Don't forget GPT3 is just 2.5 years old. Training is obviously waiting for the next step up in large clusters of training speed increasement. Don't be fooled, the 2x Blackwell vs. Hopper is only chip vs. chip. 10k of Blackwell including all networking speedup is easily 10x or more faster than the same amount of Hopper. So building a 1 million Blackwell cluster means 100x more training compute compared to a 100k Hopper cluster.

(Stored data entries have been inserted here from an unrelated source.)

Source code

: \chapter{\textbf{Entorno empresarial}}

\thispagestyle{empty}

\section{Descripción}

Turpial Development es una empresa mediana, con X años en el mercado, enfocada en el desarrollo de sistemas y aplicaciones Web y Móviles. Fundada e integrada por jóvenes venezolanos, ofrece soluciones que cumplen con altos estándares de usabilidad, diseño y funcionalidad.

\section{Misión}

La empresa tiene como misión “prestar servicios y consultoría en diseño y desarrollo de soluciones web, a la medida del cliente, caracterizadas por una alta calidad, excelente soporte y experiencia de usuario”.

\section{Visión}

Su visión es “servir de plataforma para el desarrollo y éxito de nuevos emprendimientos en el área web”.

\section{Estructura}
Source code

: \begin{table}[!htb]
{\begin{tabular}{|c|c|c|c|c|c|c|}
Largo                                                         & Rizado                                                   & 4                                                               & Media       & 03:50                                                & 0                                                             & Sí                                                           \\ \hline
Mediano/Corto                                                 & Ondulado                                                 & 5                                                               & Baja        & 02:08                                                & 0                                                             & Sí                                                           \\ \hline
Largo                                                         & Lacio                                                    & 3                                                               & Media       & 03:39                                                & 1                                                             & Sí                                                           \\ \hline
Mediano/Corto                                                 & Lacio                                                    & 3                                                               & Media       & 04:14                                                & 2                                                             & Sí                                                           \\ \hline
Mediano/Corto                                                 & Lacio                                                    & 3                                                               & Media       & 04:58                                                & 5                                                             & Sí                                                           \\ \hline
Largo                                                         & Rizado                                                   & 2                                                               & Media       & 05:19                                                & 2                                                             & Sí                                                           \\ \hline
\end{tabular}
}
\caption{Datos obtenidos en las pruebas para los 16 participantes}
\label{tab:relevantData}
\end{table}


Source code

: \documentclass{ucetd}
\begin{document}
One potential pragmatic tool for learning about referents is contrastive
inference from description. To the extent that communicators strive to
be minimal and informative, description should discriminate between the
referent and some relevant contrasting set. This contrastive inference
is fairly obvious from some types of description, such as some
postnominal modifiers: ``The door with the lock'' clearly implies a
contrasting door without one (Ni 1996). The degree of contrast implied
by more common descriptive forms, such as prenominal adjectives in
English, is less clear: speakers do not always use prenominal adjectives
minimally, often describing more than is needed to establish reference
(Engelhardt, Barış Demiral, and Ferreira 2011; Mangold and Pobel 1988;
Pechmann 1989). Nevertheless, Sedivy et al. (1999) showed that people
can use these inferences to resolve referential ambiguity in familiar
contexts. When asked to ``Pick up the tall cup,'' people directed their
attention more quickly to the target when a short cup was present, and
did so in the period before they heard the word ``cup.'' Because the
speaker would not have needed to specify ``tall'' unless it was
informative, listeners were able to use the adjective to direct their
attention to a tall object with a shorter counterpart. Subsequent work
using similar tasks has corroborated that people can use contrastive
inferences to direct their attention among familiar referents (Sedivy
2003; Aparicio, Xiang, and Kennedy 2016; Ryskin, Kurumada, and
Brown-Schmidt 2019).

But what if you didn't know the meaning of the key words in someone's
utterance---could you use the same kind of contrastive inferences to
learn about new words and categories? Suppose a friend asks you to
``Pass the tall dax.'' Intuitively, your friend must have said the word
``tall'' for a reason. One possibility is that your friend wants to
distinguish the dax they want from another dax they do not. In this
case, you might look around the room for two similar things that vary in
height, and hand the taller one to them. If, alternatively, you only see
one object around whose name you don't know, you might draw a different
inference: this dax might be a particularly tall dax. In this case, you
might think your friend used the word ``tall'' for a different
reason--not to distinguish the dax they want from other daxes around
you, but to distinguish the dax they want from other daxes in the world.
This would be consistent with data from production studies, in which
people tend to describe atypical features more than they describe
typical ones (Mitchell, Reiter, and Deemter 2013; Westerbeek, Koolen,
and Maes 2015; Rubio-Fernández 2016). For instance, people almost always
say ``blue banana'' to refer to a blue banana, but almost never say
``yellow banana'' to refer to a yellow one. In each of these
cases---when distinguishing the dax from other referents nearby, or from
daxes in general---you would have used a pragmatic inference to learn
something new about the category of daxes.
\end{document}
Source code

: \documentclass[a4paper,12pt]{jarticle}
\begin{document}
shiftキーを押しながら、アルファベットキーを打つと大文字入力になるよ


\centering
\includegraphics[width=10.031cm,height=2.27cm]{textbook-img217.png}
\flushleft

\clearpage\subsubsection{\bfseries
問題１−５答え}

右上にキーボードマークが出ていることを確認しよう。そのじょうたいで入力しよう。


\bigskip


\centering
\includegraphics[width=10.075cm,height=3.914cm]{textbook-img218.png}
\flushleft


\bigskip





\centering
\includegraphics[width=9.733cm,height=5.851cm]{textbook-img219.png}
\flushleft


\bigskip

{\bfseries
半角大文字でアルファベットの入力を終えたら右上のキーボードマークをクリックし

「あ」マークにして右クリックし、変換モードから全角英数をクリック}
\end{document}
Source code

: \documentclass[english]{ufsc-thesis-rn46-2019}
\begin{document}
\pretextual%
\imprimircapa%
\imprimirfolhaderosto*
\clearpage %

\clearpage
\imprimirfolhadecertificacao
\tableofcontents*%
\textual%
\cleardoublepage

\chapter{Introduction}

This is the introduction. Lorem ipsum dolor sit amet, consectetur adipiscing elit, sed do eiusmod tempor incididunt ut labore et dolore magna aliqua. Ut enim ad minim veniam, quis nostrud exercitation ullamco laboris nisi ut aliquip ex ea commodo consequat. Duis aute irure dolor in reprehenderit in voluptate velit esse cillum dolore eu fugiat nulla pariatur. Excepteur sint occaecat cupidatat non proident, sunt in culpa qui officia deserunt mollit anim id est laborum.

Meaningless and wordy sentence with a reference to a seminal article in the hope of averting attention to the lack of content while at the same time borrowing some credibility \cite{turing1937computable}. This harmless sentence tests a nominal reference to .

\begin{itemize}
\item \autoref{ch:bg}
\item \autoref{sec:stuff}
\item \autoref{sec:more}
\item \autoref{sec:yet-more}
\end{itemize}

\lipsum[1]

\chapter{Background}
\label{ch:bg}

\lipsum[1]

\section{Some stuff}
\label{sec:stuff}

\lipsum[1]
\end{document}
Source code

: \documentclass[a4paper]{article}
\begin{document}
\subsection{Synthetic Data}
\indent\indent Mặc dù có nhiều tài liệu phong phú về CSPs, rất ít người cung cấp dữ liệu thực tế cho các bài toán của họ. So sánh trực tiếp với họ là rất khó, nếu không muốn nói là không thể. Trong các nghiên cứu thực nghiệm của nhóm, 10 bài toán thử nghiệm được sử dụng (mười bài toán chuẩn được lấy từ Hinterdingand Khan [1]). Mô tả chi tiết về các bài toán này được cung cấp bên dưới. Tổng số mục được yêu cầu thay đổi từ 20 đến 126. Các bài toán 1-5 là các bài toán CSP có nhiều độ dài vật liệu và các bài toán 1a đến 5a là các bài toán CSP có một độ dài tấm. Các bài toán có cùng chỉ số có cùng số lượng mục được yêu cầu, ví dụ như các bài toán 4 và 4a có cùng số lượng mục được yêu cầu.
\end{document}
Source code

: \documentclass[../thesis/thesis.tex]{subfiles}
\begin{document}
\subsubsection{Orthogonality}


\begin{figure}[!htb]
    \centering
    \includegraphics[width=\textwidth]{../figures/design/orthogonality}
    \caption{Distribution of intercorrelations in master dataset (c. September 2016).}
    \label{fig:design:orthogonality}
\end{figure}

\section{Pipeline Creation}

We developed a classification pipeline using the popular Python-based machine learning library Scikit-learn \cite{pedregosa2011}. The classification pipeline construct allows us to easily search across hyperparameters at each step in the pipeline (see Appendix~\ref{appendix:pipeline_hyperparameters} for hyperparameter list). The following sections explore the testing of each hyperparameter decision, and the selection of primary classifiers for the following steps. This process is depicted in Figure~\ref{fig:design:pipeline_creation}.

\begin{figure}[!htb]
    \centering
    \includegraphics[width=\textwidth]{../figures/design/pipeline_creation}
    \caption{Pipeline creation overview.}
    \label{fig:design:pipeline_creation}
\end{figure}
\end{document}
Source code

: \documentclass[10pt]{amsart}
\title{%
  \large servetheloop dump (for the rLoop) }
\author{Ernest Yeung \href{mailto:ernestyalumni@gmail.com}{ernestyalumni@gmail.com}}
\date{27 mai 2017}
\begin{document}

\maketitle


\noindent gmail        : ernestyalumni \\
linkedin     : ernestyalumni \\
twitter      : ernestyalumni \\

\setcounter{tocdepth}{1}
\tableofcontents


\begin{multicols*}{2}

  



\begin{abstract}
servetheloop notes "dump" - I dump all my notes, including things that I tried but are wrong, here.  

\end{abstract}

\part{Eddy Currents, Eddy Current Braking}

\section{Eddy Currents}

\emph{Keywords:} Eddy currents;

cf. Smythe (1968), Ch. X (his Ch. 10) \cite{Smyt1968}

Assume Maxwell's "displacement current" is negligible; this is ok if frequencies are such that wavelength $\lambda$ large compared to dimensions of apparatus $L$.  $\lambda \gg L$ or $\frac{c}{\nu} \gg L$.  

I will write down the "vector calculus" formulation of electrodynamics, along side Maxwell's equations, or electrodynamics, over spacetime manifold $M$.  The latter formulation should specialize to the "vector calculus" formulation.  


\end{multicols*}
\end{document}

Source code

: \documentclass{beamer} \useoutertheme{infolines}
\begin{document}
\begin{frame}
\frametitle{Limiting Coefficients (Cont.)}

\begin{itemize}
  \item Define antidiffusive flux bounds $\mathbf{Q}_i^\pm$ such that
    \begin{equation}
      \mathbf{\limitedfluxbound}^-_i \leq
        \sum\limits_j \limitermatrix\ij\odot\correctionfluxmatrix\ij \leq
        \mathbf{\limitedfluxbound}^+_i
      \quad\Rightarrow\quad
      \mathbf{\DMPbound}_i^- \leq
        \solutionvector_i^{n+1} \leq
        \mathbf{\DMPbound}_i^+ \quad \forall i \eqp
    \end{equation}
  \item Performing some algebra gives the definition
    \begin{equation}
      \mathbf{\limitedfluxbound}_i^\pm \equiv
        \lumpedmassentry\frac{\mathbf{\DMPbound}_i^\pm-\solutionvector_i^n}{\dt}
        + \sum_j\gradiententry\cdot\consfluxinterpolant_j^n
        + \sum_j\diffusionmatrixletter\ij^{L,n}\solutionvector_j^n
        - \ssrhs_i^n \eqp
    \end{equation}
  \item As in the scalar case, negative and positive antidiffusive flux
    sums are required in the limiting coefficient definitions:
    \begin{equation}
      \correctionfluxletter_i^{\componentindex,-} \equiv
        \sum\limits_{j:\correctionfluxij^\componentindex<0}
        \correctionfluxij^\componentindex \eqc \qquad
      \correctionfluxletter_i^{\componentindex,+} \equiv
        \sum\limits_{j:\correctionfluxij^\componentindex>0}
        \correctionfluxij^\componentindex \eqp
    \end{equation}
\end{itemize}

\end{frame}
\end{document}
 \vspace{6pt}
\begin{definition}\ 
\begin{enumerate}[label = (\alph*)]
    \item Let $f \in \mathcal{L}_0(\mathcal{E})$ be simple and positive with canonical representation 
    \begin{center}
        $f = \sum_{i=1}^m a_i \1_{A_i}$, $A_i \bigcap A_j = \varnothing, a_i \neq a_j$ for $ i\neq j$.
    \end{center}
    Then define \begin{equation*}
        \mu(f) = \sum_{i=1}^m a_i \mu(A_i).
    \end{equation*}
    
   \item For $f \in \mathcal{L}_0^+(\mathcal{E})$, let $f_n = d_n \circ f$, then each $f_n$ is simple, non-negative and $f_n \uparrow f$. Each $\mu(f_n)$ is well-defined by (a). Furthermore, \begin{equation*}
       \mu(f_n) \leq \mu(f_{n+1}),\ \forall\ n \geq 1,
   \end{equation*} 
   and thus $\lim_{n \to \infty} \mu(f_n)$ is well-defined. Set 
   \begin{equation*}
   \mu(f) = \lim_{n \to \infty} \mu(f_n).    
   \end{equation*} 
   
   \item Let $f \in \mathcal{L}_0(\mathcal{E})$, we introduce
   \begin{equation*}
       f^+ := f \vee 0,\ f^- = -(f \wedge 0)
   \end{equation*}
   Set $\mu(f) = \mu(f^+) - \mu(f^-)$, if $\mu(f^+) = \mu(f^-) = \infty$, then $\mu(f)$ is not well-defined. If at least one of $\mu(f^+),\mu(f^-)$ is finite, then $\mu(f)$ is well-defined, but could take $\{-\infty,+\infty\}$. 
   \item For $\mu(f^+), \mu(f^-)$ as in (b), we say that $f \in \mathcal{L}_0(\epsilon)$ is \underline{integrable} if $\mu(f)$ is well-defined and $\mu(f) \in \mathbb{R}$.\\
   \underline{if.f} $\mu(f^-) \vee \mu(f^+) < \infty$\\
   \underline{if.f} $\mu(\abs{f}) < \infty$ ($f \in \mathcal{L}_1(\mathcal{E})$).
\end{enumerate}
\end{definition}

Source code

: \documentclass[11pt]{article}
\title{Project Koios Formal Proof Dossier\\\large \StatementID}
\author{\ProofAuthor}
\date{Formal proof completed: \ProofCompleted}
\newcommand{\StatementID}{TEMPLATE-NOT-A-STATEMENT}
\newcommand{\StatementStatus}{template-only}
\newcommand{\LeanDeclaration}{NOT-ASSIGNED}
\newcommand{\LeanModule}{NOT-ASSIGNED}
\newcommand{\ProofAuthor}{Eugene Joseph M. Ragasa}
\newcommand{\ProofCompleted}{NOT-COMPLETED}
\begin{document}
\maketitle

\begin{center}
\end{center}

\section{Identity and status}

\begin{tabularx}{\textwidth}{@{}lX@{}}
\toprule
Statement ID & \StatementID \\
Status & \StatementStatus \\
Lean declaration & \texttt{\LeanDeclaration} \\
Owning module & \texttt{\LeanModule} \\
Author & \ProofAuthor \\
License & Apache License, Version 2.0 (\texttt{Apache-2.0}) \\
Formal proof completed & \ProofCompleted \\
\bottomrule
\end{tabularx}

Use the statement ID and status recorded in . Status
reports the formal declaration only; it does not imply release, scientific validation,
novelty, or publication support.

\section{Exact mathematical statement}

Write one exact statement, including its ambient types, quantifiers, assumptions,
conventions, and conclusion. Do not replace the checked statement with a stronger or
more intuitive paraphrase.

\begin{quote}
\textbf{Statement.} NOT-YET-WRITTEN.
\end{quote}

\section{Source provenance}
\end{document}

Nobody starts a model training if it takes years to finish... too much risk in that.

Transfer model was introduced in 2017 and ChatGPT came out 2022. Why? Because they would have needed millions of Volta GPUs instead of thousands of Ampere GPUs to train it.

r00fus · 2025-01-27T19:00:35 1738004435

There is a theory that Deepseek gives based on it's distillation process that hints towards, that o1 is really a distillation of a bigger GPT (GPT5?).

Some consider this to be spurious/conspiracy.

impossiblefork · 2025-01-27T22:20:25 1738016425

There is a big model from NVIDIA that I assume is for this purpose, i.e. Megatron 530b, so it doesn't sound too unreasonable.

Edit: I assumed that the model was distillation, that is apparently not true.

franktankbank · 2025-01-27T12:46:56 1737982016

The architecture doesn't keep yielding better results, Jevon's paradox doesn't apply.

impossiblefork · 2025-01-27T12:48:19 1737982099

But surely it can be scaled up, or is this compression thing something making the approach good only for small models (I haven't read the Deepseek papers (can't allocate time to it))?

joak · 2025-01-27T13:23:38 1737984218

Anyhow, if you can deliver more with less, this is huge good news for AI industry.

After some readjustment we can expect AI companies to start using the new method to deliver more. Science fiction might happen sooner than expected.

Buy the dip.

alecco · 2025-01-27T12:54:07 1737982447

The limit is high quality data, not compute.

vicentwu · 2025-01-27T13:59:39 1737986379

RL doesn't need that much static data, it needs a lot of "good" tasks/challenges and computation.

grajaganDev · 2025-01-27T15:22:22 1737991342

Right and LLMs will not be able to generate their own high quality training data.

There are no perpetual motion machines.

throw310822 · 2025-01-27T17:37:23 1737999443

> LLMs will not be able to generate their own high quality training data.

Humans certainly did. We did not inherit our physics and poetry books from some aliens.

grajaganDev · 2025-01-27T17:54:34 1738000474

Humans and LLMs are different things.

LLMs can not reason - many people seen to believe that they can.

gatlin · 2025-01-27T19:47:45 1738007265

I can't prove that we did but I don't know that we /didn't/.

MRtecno98 · 2025-01-27T20:21:18 1738009278

LLMs are not humans, nowhere near.

sebastiennight · 2025-01-28T20:53:35 1738097615

Have you read about this specific model we're talking about?

My understanding is that the whole point of R1 is that it was surprisingly effective to train on synthetic data AND to reinforce on the output rather than the whole chain of thought. Which does not require so much human-curated data and is a big part of where the efficiency gain came from.

mike_hearn · 2025-01-27T18:45:41 1738003541

They already do. All the current leading edge models are heavily trained on synthetic data. It's called textbook learning.

belter · 2025-01-27T13:11:59 1737983519

> The limit is high quality data

If, as some companies claim, these models truly possess emergent reasoning, their ability to handle imperfect data should serve as a proof of that capability.

r00fus · 2025-01-27T19:51:58 1738007518

For Oracle (another Stargate recipient) it was reversion to the mean. For Nvidia, it's a big loss - I imagine they might have predicated their revenue based on the continued need for compute - and now that's in question.